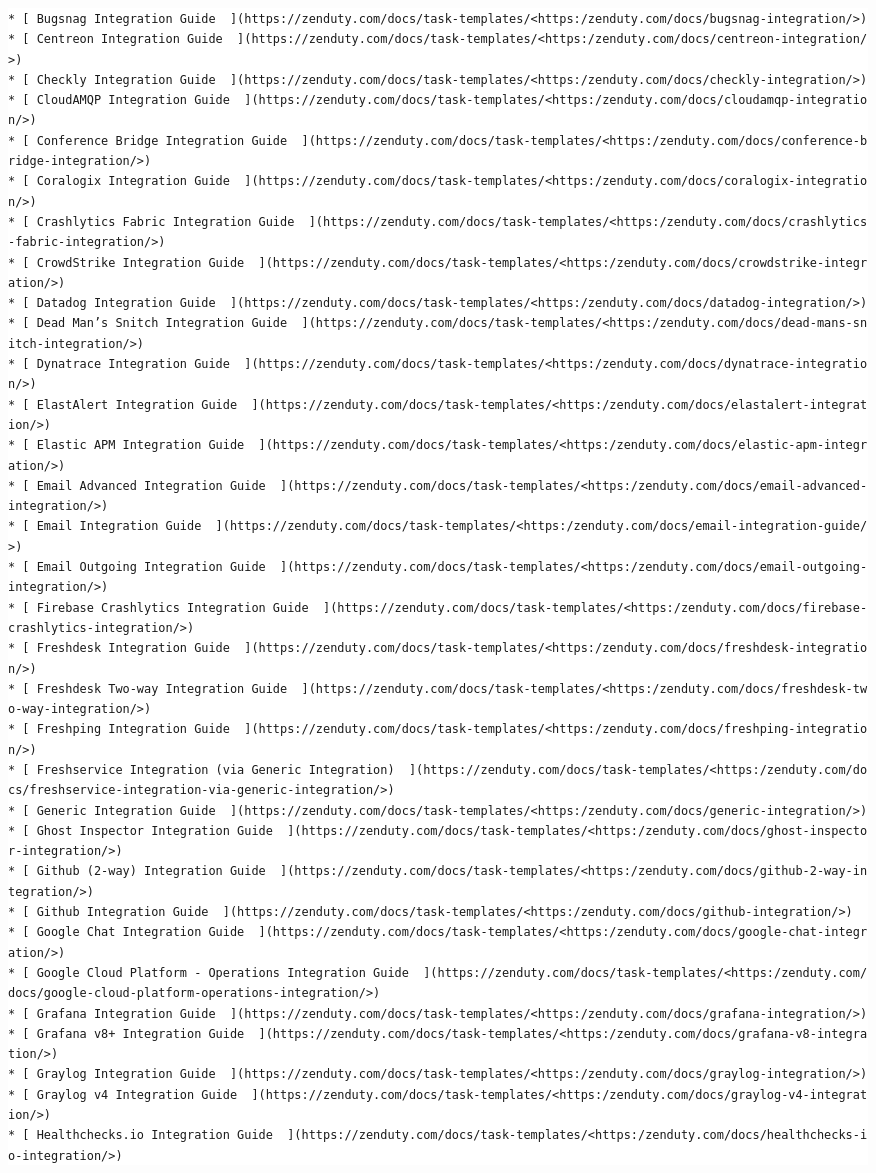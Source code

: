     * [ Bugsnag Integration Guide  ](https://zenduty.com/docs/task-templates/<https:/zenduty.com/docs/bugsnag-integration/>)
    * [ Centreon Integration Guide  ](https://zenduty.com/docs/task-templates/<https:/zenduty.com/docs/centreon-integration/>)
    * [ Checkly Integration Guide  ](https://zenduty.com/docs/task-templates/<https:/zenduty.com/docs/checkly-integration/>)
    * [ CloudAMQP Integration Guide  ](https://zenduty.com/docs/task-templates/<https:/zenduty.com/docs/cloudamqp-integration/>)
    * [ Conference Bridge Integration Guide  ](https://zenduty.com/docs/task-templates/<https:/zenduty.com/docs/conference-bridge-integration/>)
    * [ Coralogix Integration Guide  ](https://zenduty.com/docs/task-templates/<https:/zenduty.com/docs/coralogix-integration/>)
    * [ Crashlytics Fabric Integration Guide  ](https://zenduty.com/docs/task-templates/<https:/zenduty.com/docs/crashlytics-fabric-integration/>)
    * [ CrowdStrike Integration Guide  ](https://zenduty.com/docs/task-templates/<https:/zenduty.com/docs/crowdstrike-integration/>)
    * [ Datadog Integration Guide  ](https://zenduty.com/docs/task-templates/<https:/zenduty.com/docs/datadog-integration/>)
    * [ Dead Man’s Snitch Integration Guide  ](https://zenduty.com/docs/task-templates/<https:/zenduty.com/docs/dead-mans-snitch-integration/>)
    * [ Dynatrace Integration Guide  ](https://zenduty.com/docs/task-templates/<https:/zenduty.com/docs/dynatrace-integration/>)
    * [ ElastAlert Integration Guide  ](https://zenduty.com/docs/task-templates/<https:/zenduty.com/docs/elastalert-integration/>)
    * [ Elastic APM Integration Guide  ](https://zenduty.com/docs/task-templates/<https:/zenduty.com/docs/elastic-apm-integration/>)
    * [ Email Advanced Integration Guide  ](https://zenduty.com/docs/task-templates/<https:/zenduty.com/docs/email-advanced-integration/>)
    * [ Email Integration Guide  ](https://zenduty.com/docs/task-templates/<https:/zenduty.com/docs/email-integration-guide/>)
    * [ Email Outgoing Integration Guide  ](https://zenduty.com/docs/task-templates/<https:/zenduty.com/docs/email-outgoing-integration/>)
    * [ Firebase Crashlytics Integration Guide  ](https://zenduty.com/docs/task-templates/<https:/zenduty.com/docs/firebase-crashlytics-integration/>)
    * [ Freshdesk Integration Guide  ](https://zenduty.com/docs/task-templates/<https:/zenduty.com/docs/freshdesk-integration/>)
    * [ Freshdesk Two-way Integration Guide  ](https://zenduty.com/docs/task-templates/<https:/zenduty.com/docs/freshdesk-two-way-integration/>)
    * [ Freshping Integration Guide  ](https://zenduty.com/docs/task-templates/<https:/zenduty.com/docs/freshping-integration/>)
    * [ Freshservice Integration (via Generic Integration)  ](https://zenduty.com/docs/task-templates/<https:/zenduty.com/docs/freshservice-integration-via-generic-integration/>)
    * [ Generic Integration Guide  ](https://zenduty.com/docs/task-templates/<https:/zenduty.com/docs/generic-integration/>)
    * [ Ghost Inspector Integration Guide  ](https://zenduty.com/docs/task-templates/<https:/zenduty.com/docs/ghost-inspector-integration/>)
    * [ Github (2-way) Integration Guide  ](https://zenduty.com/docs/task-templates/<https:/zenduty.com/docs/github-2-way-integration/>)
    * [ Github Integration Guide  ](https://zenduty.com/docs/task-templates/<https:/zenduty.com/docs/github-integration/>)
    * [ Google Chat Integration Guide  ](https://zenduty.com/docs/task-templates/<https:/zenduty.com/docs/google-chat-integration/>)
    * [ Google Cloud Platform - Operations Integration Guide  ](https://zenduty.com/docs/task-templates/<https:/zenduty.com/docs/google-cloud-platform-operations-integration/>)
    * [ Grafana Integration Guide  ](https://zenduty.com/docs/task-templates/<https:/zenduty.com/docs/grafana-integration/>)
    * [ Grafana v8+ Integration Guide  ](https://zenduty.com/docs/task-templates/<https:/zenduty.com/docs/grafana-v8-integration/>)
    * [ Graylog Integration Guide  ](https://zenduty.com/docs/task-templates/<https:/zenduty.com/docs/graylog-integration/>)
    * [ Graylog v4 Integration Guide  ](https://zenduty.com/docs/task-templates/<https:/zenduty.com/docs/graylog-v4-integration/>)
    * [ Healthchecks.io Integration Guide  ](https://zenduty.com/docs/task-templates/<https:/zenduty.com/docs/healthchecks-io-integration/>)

= = = =

## [Exercise requirements]
Looking at the records above, tally the lines holding "Github" and reply with that number only.

## [Response to the task]
2